**WORK TO BE COMPLETED:**
For the material below, return exactly the lines starting at the one holding "narratives in DH?*" and ending at the one holding "### Contextual Materials", counting both as part of the range.

┄┄┄┄┄┄┄┄┄┄

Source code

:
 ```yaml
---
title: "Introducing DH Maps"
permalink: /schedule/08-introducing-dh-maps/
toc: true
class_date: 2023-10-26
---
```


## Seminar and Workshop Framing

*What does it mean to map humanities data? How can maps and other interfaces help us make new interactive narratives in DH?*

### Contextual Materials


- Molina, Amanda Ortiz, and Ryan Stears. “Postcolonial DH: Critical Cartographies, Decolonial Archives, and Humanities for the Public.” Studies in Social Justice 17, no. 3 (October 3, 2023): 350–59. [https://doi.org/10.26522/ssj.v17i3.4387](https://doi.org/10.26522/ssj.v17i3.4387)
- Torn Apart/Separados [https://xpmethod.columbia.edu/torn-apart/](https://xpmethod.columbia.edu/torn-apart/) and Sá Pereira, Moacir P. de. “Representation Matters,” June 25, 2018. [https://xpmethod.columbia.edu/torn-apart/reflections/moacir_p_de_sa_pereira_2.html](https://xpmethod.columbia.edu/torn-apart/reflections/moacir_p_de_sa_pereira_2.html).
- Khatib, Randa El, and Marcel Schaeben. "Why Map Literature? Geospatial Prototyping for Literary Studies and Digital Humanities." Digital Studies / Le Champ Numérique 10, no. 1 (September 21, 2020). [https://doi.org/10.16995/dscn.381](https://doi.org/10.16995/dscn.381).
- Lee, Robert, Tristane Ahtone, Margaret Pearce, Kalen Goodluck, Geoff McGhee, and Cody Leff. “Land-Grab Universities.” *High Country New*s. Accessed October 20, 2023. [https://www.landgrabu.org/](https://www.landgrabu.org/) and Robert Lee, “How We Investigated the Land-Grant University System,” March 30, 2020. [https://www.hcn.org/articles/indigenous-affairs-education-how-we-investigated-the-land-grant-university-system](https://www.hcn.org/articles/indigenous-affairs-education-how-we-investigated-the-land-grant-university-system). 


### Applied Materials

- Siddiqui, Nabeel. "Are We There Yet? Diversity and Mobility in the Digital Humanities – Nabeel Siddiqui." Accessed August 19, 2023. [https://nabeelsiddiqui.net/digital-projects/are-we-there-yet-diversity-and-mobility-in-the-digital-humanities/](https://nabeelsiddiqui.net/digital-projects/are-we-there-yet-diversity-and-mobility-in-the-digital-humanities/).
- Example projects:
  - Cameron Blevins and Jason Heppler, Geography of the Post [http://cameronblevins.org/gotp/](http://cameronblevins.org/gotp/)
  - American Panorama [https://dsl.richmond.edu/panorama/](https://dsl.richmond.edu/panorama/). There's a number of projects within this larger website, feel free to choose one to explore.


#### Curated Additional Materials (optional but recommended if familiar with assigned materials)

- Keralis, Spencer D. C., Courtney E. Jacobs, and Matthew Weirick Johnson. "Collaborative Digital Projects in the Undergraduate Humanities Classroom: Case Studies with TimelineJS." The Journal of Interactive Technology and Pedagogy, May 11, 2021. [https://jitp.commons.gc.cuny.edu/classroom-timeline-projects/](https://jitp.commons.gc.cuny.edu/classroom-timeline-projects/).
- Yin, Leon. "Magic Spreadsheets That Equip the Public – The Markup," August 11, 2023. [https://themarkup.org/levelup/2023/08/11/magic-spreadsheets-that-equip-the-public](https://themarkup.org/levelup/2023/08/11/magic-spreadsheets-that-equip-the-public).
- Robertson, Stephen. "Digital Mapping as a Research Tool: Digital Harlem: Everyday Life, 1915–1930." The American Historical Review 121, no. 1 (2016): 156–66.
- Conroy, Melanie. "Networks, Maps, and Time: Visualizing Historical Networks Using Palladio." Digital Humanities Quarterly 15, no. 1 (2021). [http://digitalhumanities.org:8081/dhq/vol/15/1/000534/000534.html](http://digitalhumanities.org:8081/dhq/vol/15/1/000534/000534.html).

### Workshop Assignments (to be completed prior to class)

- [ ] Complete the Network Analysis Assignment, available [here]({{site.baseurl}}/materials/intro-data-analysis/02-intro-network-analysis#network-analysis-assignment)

┄┄┄┄┄┄┄┄┄┄

**TASK SOLUTION:**
*What does it mean to map humanities data? How can maps and other interfaces help us make new interactive narratives in DH?*

### Contextual Materials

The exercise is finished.